(RECORDED INFORMATION)

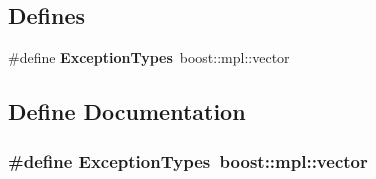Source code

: \subsection*{Defines}
\begin{CompactItemize}
\item 
\#define {\bf Exception\-Types}~boost::mpl::vector
\end{CompactItemize}


\subsection{Define Documentation}
\subsubsection{\setlength{\rightskip}{0pt plus 5cm}\#define Exception\-Types~boost::mpl::vector}\label{_call_scheduler_8h_7b0728281b74431c605bc465dcb99027}


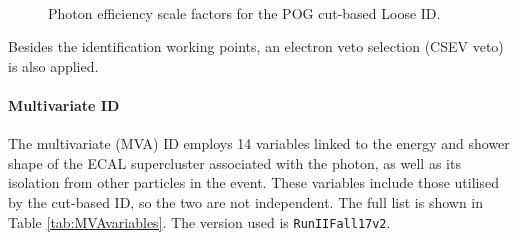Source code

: \begin{figure}
  \\
  \caption{Photon efficiency scale factors for the POG cut-based Loose ID.}
  \label{fig:phEffSF}
\end{figure}

Besides the identification working points, an electron veto selection (CSEV veto) is also applied.



\paragraph{Multivariate ID\\}
The multivariate (MVA) ID employs 14 variables linked to the energy and shower shape of the ECAL supercluster associated with the photon, as well as its isolation from other particles in the event.
These variables include those utilised by the cut-based ID, so the two are not independent.
The full list is shown in Table \ref{tab:MVAvariables}.
The version used is \texttt{RunIIFall17v2}.


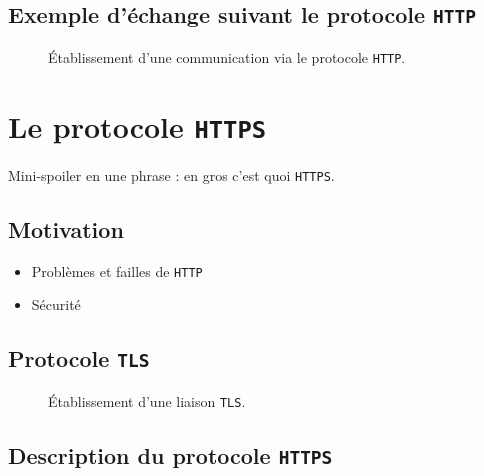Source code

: \documentclass[a4paper,11pt]{article}
\begin{document}
\subsection{Exemple d'échange suivant le protocole {\tt HTTP}}

\begin{figure}[!h]
\begin{center}
  \caption{\'Etablissement d'une communication via le protocole {\tt HTTP}.}
  \label{etiquette_de_la_figure_pour_y_faire_reference_plus_tard}
\end{center}
\end{figure}


\section{Le protocole {\tt HTTPS}}

Mini-spoiler en une phrase : en gros c'est quoi {\tt HTTPS}.

\subsection{Motivation}

\begin{itemize}
\item Problèmes et failles de {\tt HTTP}
\item Sécurité
\end{itemize}


\subsection{Protocole {\tt TLS}}

\begin{figure}[!h]
\begin{center}
  \caption{\'Etablissement d'une liaison {\tt TLS}.}
  \label{etiquette_de_la_figure_pour_y_faire_reference_plus_tard}
\end{center}
\end{figure}

\subsection{Description du protocole {\tt HTTPS}}
\end{document}
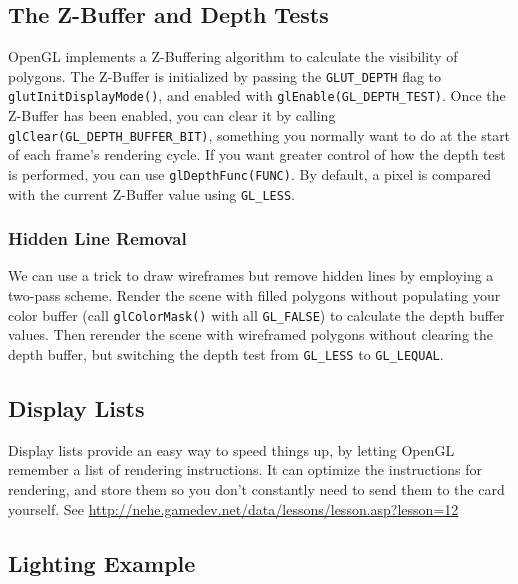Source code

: \documentclass[]{article}
\begin{document}
\subsection{The Z-Buffer and Depth Tests}

OpenGL implements a Z-Buffering algorithm to calculate the visibility of polygons. The Z-Buffer is initialized by passing the \verb=GLUT_DEPTH= flag to \verb=glutInitDisplayMode()=, and enabled with \verb=glEnable(GL_DEPTH_TEST)=. Once the Z-Buffer has been enabled, you can clear it by calling \verb=glClear(GL_DEPTH_BUFFER_BIT)=, something you normally want to do at the start of each frame's rendering cycle. If you want greater control of how the depth test is performed, you can use \verb=glDepthFunc(FUNC)=. By default, a pixel is compared with the current Z-Buffer value using \verb=GL_LESS=. 

\subsubsection{Hidden Line Removal}
We can use a trick to draw wireframes but remove hidden lines by employing a two-pass scheme. Render the scene with filled polygons without populating your color buffer (call \verb=glColorMask()= with all \verb=GL_FALSE=) to calculate the depth buffer values. Then rerender the scene with wireframed polygons without clearing the depth buffer, but switching the depth test from \verb=GL_LESS= to \verb=GL_LEQUAL=.

\subsection{Display Lists}

Display lists provide an easy way to speed things up, by letting OpenGL remember a list of rendering instructions. It can optimize the instructions for rendering, and store them so you don't constantly need to send them to the card yourself. See \url{http://nehe.gamedev.net/data/lessons/lesson.asp?lesson=12}

\pagebreak

\subsection{Lighting Example\label{exLights}}
\end{document}
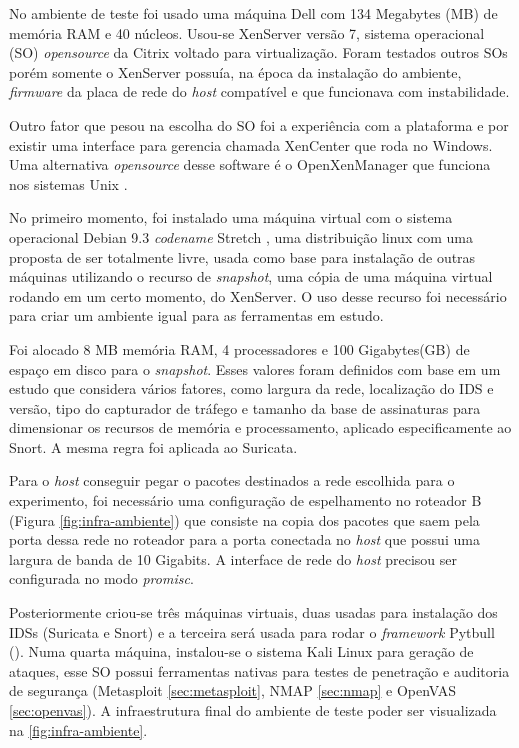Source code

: No ambiente de teste foi usado uma máquina Dell com 134 Megabytes (MB) de memória RAM e 40 núcleos. Usou-se XenServer \cite{xenserver} versão 7, sistema operacional (SO) \textit{opensource} da Citrix voltado para virtualização. Foram testados outros SOs porém somente o XenServer possuía, na época da instalação do ambiente, \textit{firmware} da placa de rede do \textit{host} compatível e que funcionava com instabilidade. 
 
Outro fator que pesou na escolha do SO foi a experiência com a plataforma e por existir uma interface para gerencia chamada XenCenter que roda no Windows. Uma alternativa \textit{opensource} desse software é o OpenXenManager que funciona nos sistemas Unix \cite{openxenmanager}.

No primeiro momento, foi instalado uma máquina virtual com o sistema operacional Debian 9.3 \textit{codename} Stretch \cite{debianwheezy}, uma distribuição linux com uma proposta de ser totalmente livre, usada como base para instalação de outras máquinas utilizando o recurso de \textit{snapshot}, uma cópia de uma máquina virtual rodando em um certo momento, do XenServer. O uso desse recurso foi necessário para criar um ambiente igual para as ferramentas em estudo.

Foi alocado 8 MB memória RAM, 4 processadores e 100 Gigabytes(GB) de espaço em disco para o \textit{snapshot}. Esses valores foram definidos com base em um estudo \cite{mikelococo} que considera vários fatores, como largura da rede, localização do IDS e versão, tipo do capturador de tráfego e tamanho da base de assinaturas para dimensionar os recursos de memória e processamento, aplicado especificamente ao Snort. A mesma regra foi aplicada ao Suricata.

Para o \textit{host} conseguir pegar o pacotes destinados a rede escolhida para o experimento, foi necessário uma configuração de espelhamento no roteador B (Figura \ref{fig:infra-ambiente}) que consiste na copia dos pacotes que saem pela porta dessa rede no roteador para a porta conectada no \textit{host} que possui uma largura de banda de 10 Gigabits. A interface de rede do \textit{host} precisou ser configurada no modo \textit{promisc}.

Posteriormente criou-se três máquinas virtuais, duas usadas para instalação dos IDSs (Suricata e Snort) e a terceira será usada para rodar o \textit{framework} Pytbull (\cite{sec:pytbull}). Numa quarta máquina, instalou-se o sistema Kali Linux \cite{kalilinux} para geração de ataques, esse SO possui ferramentas nativas para testes de penetração e auditoria de segurança (Metasploit \autoref{sec:metasploit}, NMAP \autoref{sec:nmap} e OpenVAS \autoref{sec:openvas}). A infraestrutura final do ambiente de teste poder ser visualizada na \autoref{fig:infra-ambiente}.

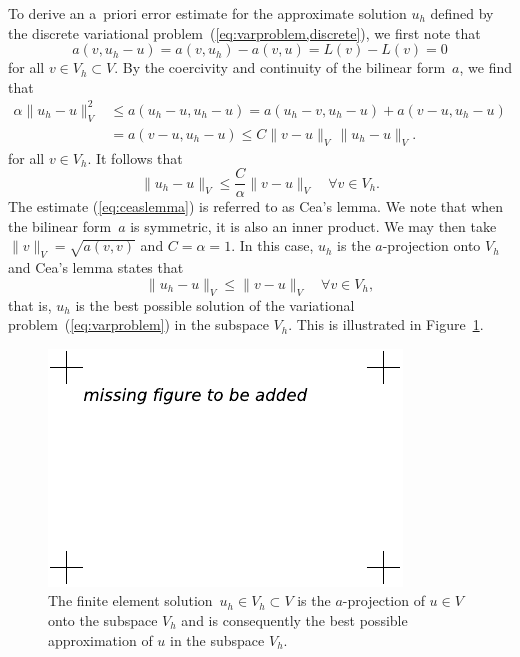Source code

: To derive an a~priori error estimate for the approximate solution
$u_h$ defined by the discrete variational
problem~(\ref{eq:varproblem,discrete}), we first note that
\begin{displaymath}
  a(v, u_h - u) = a(v, u_h) - a(v, u) = L(v) - L(v) = 0
\end{displaymath}
for all $v \in V_h \subset V$. By the coercivity and continuity of the
bilinear form~$a$, we find that
\begin{displaymath}
  \begin{split}
    \alpha \|u_h - u\|_V^2
    &\leq a(u_h - u, u_h - u)
    = a(u_h - v, u_h - u) + a(v - u, u_h - u) \\
    &= a(v - u, u_h - u) \leq C \|v - u\|_V \, \|u_h - u\|_V.
  \end{split}
\end{displaymath}
for all $v \in V_h$. It follows that
\begin{equation} \label{eq:ceaslemma}
  \|u_h - u\|_V
  \leq \frac{C}{\alpha} \|v - u\|_V \quad \forall v \in V_h.
\end{equation}
The estimate (\ref{eq:ceaslemma}) is referred to as Cea's lemma. We
note that when the bilinear form~$a$ is symmetric, it is also an inner
product. We may then take $\|v\|_V = \sqrt{a(v, v)}$ and $C = \alpha =
1$. In this case, $u_h$ is the $a$-projection onto $V_h$ and Cea's
lemma states that
\begin{equation}
  \|u_h - u\|_V \leq \|v - u\|_V \quad \forall v \in V_h,
\end{equation}
that is, $u_h$ is the best possible solution of the variational
problem~(\ref{eq:varproblem}) in the subspace $V_h$. This is
illustrated in Figure~\ref{fig:ceaslemma}.

\begin{figure}
  \begin{center}
    \includegraphics[width=\largefig]{chapters/kirby-7/pdf/missing-figure.pdf}
    \caption{The finite element solution~$u_h \in V_h \subset V$ is
      the $a$-projection of $u \in V$ onto the subspace $V_h$ and is
      consequently the best possible approximation of $u$ in the
      subspace $V_h$.}
    \label{fig:ceaslemma}
  \end{center}
\end{figure}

(End RECORDED INFORMATION)

*WORK TASK:* If a record above contains a picture, leave the picture out and transcribe everything else exactly.

*YOUR SOLUTION:*
Source code

: \subsection*{Defines}
\begin{CompactItemize}
\item 
\#define {\bf Exception\-Types}~boost::mpl::vector
\end{CompactItemize}


\subsection{Define Documentation}
\subsubsection{\setlength{\rightskip}{0pt plus 5cm}\#define Exception\-Types~boost::mpl::vector}\label{_call_scheduler_8h_7b0728281b74431c605bc465dcb99027}


Source code

: \begin{figure}
  \\
  \caption{Photon efficiency scale factors for the POG cut-based Loose ID.}
  \label{fig:phEffSF}
\end{figure}

Besides the identification working points, an electron veto selection (CSEV veto) is also applied.



\paragraph{Multivariate ID\\}
The multivariate (MVA) ID employs 14 variables linked to the energy and shower shape of the ECAL supercluster associated with the photon, as well as its isolation from other particles in the event.
These variables include those utilised by the cut-based ID, so the two are not independent.
The full list is shown in Table \ref{tab:MVAvariables}.
The version used is \texttt{RunIIFall17v2}.


Source code

: \documentclass[a4paper,11pt]{article}
\begin{document}
\subsection{Exemple d'échange suivant le protocole {\tt HTTP}}

\begin{figure}[!h]
\begin{center}
  \caption{\'Etablissement d'une communication via le protocole {\tt HTTP}.}
  \label{etiquette_de_la_figure_pour_y_faire_reference_plus_tard}
\end{center}
\end{figure}


\section{Le protocole {\tt HTTPS}}

Mini-spoiler en une phrase : en gros c'est quoi {\tt HTTPS}.

\subsection{Motivation}

\begin{itemize}
\item Problèmes et failles de {\tt HTTP}
\item Sécurité
\end{itemize}


\subsection{Protocole {\tt TLS}}

\begin{figure}[!h]
\begin{center}
  \caption{\'Etablissement d'une liaison {\tt TLS}.}
  \label{etiquette_de_la_figure_pour_y_faire_reference_plus_tard}
\end{center}
\end{figure}

\subsection{Description du protocole {\tt HTTPS}}
\end{document}
Source code

: \documentclass[]{article}
\begin{document}
\subsection{The Z-Buffer and Depth Tests}

OpenGL implements a Z-Buffering algorithm to calculate the visibility of polygons. The Z-Buffer is initialized by passing the \verb=GLUT_DEPTH= flag to \verb=glutInitDisplayMode()=, and enabled with \verb=glEnable(GL_DEPTH_TEST)=. Once the Z-Buffer has been enabled, you can clear it by calling \verb=glClear(GL_DEPTH_BUFFER_BIT)=, something you normally want to do at the start of each frame's rendering cycle. If you want greater control of how the depth test is performed, you can use \verb=glDepthFunc(FUNC)=. By default, a pixel is compared with the current Z-Buffer value using \verb=GL_LESS=. 

\subsubsection{Hidden Line Removal}
We can use a trick to draw wireframes but remove hidden lines by employing a two-pass scheme. Render the scene with filled polygons without populating your color buffer (call \verb=glColorMask()= with all \verb=GL_FALSE=) to calculate the depth buffer values. Then rerender the scene with wireframed polygons without clearing the depth buffer, but switching the depth test from \verb=GL_LESS= to \verb=GL_LEQUAL=.

\subsection{Display Lists}

Display lists provide an easy way to speed things up, by letting OpenGL remember a list of rendering instructions. It can optimize the instructions for rendering, and store them so you don't constantly need to send them to the card yourself. See \url{http://nehe.gamedev.net/data/lessons/lesson.asp?lesson=12}

\pagebreak

\subsection{Lighting Example\label{exLights}}
\end{document}
Source code

: No ambiente de teste foi usado uma máquina Dell com 134 Megabytes (MB) de memória RAM e 40 núcleos. Usou-se XenServer \cite{xenserver} versão 7, sistema operacional (SO) \textit{opensource} da Citrix voltado para virtualização. Foram testados outros SOs porém somente o XenServer possuía, na época da instalação do ambiente, \textit{firmware} da placa de rede do \textit{host} compatível e que funcionava com instabilidade. 
 
Outro fator que pesou na escolha do SO foi a experiência com a plataforma e por existir uma interface para gerencia chamada XenCenter que roda no Windows. Uma alternativa \textit{opensource} desse software é o OpenXenManager que funciona nos sistemas Unix \cite{openxenmanager}.

No primeiro momento, foi instalado uma máquina virtual com o sistema operacional Debian 9.3 \textit{codename} Stretch \cite{debianwheezy}, uma distribuição linux com uma proposta de ser totalmente livre, usada como base para instalação de outras máquinas utilizando o recurso de \textit{snapshot}, uma cópia de uma máquina virtual rodando em um certo momento, do XenServer. O uso desse recurso foi necessário para criar um ambiente igual para as ferramentas em estudo.

Foi alocado 8 MB memória RAM, 4 processadores e 100 Gigabytes(GB) de espaço em disco para o \textit{snapshot}. Esses valores foram definidos com base em um estudo \cite{mikelococo} que considera vários fatores, como largura da rede, localização do IDS e versão, tipo do capturador de tráfego e tamanho da base de assinaturas para dimensionar os recursos de memória e processamento, aplicado especificamente ao Snort. A mesma regra foi aplicada ao Suricata.

Para o \textit{host} conseguir pegar o pacotes destinados a rede escolhida para o experimento, foi necessário uma configuração de espelhamento no roteador B (Figura \ref{fig:infra-ambiente}) que consiste na copia dos pacotes que saem pela porta dessa rede no roteador para a porta conectada no \textit{host} que possui uma largura de banda de 10 Gigabits. A interface de rede do \textit{host} precisou ser configurada no modo \textit{promisc}.

Posteriormente criou-se três máquinas virtuais, duas usadas para instalação dos IDSs (Suricata e Snort) e a terceira será usada para rodar o \textit{framework} Pytbull (\cite{sec:pytbull}). Numa quarta máquina, instalou-se o sistema Kali Linux \cite{kalilinux} para geração de ataques, esse SO possui ferramentas nativas para testes de penetração e auditoria de segurança (Metasploit \autoref{sec:metasploit}, NMAP \autoref{sec:nmap} e OpenVAS \autoref{sec:openvas}). A infraestrutura final do ambiente de teste poder ser visualizada na \autoref{fig:infra-ambiente}.

Source code

: To derive an a~priori error estimate for the approximate solution
$u_h$ defined by the discrete variational
problem~(\ref{eq:varproblem,discrete}), we first note that
\begin{displaymath}
  a(v, u_h - u) = a(v, u_h) - a(v, u) = L(v) - L(v) = 0
\end{displaymath}
for all $v \in V_h \subset V$. By the coercivity and continuity of the
bilinear form~$a$, we find that
\begin{displaymath}
  \begin{split}
    \alpha \|u_h - u\|_V^2
    &\leq a(u_h - u, u_h - u)
    = a(u_h - v, u_h - u) + a(v - u, u_h - u) \\
    &= a(v - u, u_h - u) \leq C \|v - u\|_V \, \|u_h - u\|_V.
  \end{split}
\end{displaymath}
for all $v \in V_h$. It follows that
\begin{equation} \label{eq:ceaslemma}
  \|u_h - u\|_V
  \leq \frac{C}{\alpha} \|v - u\|_V \quad \forall v \in V_h.
\end{equation}
The estimate (\ref{eq:ceaslemma}) is referred to as Cea's lemma. We
note that when the bilinear form~$a$ is symmetric, it is also an inner
product. We may then take $\|v\|_V = \sqrt{a(v, v)}$ and $C = \alpha =
1$. In this case, $u_h$ is the $a$-projection onto $V_h$ and Cea's
lemma states that
\begin{equation}
  \|u_h - u\|_V \leq \|v - u\|_V \quad \forall v \in V_h,
\end{equation}
that is, $u_h$ is the best possible solution of the variational
problem~(\ref{eq:varproblem}) in the subspace $V_h$. This is
illustrated in Figure~\ref{fig:ceaslemma}.

\begin{figure}
  \begin{center}
    \includegraphics[width=\largefig]{chapters/kirby-7/pdf/missing-figure.pdf}
    \caption{The finite element solution~$u_h \in V_h \subset V$ is
      the $a$-projection of $u \in V$ onto the subspace $V_h$ and is
      consequently the best possible approximation of $u$ in the
      subspace $V_h$.}
    \label{fig:ceaslemma}
  \end{center}
\end{figure}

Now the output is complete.